えっ? とぉ~‥‥今‥なんて言ったんだぁ? 〈妖精の悪戯〉?
‥‥‥じゃなくてぇ‥‥‥誰だ? 男だよな‥‥たぶん‥‥‥‥
それにしても、すっげぇ~‥‥メッチャ‥良い声って言うんだろうなぁ~
すっげぇ~‥‥耳触りの良い声‥‥‥くっそぉ~‥‥気色悪いよぉ‥‥‥
躯のうえをはう‥‥手のひらや舌の感触が、全然消えねぇ‥‥‥‥
‥‥っ‥もう‥‥あぁ‥‥たえらんねぇ‥‥ダメだぁぁ~‥‥うぐっ‥‥
自分を見上げながらも、全裸でうずくまるようにして、ガタガタと震えている聖樹に、彼はフードを外して、再度問い掛ける。
『震エテイルヨウダガ 気分デモ悪イノカ?』
フードを外した、とぉ~っても見目麗しいが、どう見ても、人間とは思えない存在が、乗り物らしき不思議な生き物の背中からストッと砂漠に降り立つ。

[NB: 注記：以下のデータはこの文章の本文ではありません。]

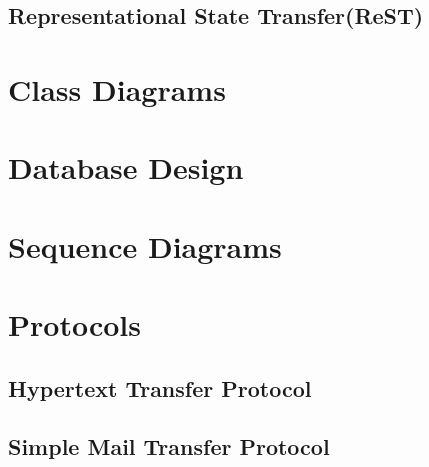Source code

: \subsection{Representational State Transfer(ReST)}
\section{Class Diagrams}
\section{Database Design}
\section{Sequence Diagrams}
\section{Protocols}
\subsection*{Hypertext Transfer Protocol}
\subsection*{Simple Mail Transfer Protocol}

うわぁ~‥‥すげぇ~‥‥真紅色の髪‥‥マジで、鮮血のような真紅‥‥‥
綺麗だなぁ~‥逆光で、瞳の色は判らないけど‥‥体格もかなりイイよなぁ
‥‥見るからに、スピード重視のスレンダーでしなやかそうな体型‥‥‥
う‥うらやましいかも‥‥俺‥筋肉‥薄くしか付かないからなぁ‥‥はぁ~‥
きっとこういうのが、女が喜ぶ究極の理想体型なのかも?
‥‥‥連れている生き物は、なんだろう? ‥‥角がある馬? 一角獣?
ユニコーン? ‥じゃないよなぁ‥‥さすがに‥‥無理があるよな‥‥‥‥
それに、どう見ても、乗り手‥‥‥乙女じゃ無いし‥‥‥‥
‥‥額の中央に、1本角だけだったら、変異型のユニコーンで通るけど‥‥
耳の外に、湾曲した双角まで有るモン‥‥それに、足は馬の蹄じゃないし‥‥
足のカタチって、猛獣のモノだよなぁ‥‥猫科じゃないよなぁ?
どっちかって言うと、犬科の四肢だよなぁ‥‥‥‥ああ‥そうだっ‥‥‥
ボルゾイって言う犬種の‥ロシア犬に、こいつ良く似ているんだ‥‥‥‥
身体を大きくして、角を3本生やしたような姿って言うのが一番近いかな?
もしかして、コレがこっちの馬なのかな? 騎獣とでも呼べばイイのかな?
そのまま男は、不思議な生き物の手綱を引いて、自分を見上げるだけで、ひと言も喋らないで、震えながらうずくまる聖樹の側に寄る。
聖樹が、男を人間じゃない者だと思ったことに理由はない。
単純に、髪の色合いと雰囲気から、そう思っただけである。
いわゆる、本能から来る直感が、そう聖樹に告げていたのだ。
が、その本能が、同時に、生き残る術が間近に現れたことを、聖樹に教えていた。